→ WHAT THE TASK REQUIRES:
Among the entries below, find the lines with the word "root" and copy them.

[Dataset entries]
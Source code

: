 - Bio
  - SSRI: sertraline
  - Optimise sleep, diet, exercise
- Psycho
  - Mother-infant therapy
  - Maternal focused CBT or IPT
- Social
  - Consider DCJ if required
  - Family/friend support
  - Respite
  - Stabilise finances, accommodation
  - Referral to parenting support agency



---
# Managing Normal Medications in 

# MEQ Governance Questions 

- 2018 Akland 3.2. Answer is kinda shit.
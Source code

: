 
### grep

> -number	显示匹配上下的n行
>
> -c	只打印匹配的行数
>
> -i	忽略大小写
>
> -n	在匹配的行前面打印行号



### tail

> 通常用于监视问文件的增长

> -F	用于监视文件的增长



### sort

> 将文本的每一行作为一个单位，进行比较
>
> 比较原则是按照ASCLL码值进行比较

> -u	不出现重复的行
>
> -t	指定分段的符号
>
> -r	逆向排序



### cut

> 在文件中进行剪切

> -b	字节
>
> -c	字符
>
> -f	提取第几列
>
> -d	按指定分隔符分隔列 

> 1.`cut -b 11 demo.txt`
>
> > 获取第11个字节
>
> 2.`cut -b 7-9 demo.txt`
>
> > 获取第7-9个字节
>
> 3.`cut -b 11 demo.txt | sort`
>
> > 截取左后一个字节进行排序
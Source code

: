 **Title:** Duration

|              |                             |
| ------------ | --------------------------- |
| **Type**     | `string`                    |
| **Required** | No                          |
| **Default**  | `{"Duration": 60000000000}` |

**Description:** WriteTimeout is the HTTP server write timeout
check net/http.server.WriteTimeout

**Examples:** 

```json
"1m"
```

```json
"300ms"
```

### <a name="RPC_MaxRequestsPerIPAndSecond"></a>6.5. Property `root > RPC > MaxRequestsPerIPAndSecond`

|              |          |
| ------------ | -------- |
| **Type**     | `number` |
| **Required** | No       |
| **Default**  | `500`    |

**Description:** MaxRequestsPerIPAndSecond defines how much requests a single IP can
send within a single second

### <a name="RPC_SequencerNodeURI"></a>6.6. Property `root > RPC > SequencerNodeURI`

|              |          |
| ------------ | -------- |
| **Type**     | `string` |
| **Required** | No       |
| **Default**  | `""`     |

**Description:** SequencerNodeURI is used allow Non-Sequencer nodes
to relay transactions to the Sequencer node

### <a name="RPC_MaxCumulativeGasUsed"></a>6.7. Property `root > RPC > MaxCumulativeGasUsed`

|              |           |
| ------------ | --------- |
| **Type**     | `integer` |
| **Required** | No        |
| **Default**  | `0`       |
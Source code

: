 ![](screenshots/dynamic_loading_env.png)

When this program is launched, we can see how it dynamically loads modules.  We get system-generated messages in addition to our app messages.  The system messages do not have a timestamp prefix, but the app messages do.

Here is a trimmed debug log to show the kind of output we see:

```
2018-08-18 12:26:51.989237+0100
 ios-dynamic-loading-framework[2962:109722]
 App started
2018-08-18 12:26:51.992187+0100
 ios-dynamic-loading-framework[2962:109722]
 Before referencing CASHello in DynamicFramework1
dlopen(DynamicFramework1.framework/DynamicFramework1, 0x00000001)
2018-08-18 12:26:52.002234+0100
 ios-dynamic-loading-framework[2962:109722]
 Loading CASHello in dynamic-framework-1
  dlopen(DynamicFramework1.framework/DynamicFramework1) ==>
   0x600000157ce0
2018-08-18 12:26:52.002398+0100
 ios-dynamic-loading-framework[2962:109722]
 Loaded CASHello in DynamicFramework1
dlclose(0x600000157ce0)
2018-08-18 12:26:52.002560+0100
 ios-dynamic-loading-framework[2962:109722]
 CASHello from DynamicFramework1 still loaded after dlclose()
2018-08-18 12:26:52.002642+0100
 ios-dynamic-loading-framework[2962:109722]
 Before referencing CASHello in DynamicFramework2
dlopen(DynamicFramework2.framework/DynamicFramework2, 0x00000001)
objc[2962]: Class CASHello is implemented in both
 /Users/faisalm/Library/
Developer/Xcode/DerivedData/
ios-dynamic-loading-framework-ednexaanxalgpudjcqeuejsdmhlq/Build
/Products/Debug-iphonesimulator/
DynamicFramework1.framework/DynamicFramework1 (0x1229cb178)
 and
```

→ COMPLETED EXERCISE:
### <a name="RPC_MaxRequestsPerIPAndSecond"></a>6.5. Property `root > RPC > MaxRequestsPerIPAndSecond`
### <a name="RPC_SequencerNodeURI"></a>6.6. Property `root > RPC > SequencerNodeURI`
### <a name="RPC_MaxCumulativeGasUsed"></a>6.7. Property `root > RPC > MaxCumulativeGasUsed`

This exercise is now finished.